■ Work order
Please write out, exactly as given, every line of the entries below up to and including the line with "- PATCH endpoint".

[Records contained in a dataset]
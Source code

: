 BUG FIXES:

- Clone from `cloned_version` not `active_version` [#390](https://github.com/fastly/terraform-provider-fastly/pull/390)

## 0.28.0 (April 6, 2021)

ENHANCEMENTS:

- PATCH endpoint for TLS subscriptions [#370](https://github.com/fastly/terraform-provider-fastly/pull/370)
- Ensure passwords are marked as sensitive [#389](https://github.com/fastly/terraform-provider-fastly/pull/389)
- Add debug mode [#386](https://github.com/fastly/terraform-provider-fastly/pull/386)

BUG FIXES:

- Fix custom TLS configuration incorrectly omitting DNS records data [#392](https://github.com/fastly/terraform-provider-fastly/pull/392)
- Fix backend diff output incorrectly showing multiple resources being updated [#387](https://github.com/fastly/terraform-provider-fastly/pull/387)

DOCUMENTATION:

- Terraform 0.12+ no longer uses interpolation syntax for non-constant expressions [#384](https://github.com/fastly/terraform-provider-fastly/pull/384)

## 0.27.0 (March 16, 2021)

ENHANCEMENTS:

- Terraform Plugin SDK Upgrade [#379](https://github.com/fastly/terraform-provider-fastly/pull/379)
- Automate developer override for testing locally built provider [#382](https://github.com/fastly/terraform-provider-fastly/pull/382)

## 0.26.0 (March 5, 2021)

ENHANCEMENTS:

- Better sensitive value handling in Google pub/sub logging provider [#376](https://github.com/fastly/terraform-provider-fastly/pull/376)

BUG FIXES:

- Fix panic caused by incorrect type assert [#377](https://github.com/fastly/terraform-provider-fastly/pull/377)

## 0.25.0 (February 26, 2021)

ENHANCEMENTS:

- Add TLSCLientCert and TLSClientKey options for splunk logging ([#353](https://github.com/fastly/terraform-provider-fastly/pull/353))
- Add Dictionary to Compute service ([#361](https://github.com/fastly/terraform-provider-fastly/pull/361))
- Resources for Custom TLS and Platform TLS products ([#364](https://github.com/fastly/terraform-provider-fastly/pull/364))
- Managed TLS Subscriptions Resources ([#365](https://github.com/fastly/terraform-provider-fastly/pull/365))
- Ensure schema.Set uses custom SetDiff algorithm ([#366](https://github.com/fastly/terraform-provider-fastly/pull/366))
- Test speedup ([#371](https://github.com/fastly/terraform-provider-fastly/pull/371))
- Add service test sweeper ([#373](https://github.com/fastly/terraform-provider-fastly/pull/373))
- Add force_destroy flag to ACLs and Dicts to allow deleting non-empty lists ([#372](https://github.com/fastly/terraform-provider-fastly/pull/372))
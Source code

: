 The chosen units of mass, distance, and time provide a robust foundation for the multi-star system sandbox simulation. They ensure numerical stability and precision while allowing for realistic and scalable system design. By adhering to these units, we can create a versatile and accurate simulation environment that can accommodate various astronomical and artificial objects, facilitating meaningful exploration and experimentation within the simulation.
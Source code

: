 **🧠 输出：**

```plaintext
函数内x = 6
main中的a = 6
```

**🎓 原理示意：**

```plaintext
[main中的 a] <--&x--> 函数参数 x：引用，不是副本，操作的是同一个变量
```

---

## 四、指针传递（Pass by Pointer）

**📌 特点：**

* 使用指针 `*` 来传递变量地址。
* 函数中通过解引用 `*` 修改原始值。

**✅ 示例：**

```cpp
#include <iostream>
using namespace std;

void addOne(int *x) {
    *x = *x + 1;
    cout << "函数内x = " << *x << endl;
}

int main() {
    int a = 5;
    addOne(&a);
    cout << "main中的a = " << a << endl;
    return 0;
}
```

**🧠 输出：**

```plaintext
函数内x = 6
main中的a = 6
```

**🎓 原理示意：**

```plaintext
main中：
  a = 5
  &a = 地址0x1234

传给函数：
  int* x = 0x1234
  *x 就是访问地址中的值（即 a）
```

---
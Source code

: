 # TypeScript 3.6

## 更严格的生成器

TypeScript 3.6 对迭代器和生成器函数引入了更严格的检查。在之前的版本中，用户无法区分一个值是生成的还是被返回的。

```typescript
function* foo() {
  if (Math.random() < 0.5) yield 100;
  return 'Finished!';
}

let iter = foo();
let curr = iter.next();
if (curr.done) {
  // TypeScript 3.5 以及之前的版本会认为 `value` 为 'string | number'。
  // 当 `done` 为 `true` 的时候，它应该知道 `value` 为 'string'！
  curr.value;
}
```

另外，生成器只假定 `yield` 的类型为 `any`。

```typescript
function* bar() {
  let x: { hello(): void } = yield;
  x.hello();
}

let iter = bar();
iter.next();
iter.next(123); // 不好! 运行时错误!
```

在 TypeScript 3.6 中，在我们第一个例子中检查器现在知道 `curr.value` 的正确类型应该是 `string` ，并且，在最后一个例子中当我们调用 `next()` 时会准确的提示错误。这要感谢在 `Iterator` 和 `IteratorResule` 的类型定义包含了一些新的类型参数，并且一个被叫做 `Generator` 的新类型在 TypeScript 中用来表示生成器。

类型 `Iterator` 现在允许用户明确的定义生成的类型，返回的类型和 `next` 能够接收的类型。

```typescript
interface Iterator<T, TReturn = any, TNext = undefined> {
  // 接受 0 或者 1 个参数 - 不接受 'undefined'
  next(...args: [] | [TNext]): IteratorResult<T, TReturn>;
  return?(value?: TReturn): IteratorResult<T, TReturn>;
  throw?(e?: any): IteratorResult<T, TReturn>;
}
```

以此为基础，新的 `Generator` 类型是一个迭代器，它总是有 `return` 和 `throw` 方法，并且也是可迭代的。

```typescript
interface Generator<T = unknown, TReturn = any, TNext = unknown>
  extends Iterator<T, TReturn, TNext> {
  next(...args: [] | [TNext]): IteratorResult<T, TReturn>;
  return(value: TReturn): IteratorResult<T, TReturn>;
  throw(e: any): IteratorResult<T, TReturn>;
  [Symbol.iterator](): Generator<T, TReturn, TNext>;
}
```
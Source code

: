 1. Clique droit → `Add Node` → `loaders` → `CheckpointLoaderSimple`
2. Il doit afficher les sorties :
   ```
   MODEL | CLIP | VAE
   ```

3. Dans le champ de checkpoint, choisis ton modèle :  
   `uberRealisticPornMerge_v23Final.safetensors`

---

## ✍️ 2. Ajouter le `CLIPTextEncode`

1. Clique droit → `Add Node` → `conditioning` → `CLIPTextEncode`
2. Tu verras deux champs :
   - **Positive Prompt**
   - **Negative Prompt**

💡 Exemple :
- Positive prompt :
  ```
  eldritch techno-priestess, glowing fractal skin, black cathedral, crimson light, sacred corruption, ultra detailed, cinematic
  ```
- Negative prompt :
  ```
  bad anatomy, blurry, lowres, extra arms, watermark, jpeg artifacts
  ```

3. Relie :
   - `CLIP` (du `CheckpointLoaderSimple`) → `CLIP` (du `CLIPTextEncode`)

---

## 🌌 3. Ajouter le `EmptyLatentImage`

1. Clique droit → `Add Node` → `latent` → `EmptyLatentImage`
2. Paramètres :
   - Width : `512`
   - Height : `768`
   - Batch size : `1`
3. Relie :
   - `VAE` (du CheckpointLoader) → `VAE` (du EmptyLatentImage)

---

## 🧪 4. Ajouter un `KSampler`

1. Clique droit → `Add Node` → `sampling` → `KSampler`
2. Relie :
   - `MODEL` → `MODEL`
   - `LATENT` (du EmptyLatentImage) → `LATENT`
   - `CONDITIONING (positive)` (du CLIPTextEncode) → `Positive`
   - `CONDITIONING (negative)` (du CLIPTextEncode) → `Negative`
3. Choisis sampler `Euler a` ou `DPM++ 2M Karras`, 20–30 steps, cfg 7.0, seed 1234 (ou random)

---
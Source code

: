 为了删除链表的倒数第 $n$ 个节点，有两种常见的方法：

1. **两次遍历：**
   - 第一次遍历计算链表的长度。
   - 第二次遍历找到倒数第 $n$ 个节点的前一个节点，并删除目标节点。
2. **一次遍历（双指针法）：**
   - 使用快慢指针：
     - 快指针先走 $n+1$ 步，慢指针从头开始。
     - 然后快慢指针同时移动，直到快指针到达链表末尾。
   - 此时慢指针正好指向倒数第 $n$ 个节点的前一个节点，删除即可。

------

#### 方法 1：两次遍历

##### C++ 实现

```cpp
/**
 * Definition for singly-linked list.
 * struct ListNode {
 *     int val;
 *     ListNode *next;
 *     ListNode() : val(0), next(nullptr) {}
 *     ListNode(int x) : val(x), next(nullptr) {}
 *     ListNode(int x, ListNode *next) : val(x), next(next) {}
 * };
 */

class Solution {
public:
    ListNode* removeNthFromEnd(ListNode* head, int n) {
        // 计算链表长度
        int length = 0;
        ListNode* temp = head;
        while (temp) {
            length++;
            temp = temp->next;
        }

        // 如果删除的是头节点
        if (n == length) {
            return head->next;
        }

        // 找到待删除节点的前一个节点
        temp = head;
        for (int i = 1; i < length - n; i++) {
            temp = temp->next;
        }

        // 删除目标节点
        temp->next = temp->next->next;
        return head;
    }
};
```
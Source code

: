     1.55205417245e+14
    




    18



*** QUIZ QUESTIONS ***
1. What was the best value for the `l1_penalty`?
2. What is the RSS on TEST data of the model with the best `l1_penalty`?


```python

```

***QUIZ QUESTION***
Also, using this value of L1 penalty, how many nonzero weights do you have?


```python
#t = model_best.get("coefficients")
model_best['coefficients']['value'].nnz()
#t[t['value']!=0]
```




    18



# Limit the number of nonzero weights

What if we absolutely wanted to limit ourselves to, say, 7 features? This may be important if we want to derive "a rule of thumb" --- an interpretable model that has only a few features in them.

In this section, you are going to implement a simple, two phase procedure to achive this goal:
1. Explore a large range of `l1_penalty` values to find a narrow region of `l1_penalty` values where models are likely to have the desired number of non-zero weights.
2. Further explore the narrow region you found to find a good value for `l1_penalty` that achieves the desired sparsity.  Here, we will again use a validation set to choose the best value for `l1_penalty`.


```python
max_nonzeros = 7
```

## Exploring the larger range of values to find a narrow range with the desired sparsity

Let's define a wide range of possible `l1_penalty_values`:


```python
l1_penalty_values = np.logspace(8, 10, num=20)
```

■ Exercise solution
Source code

: BUG FIXES:

- Clone from `cloned_version` not `active_version` [#390](https://github.com/fastly/terraform-provider-fastly/pull/390)

## 0.28.0 (April 6, 2021)

ENHANCEMENTS:

- PATCH endpoint for TLS subscriptions [#370](https://github.com/fastly/terraform-provider-fastly/pull/370)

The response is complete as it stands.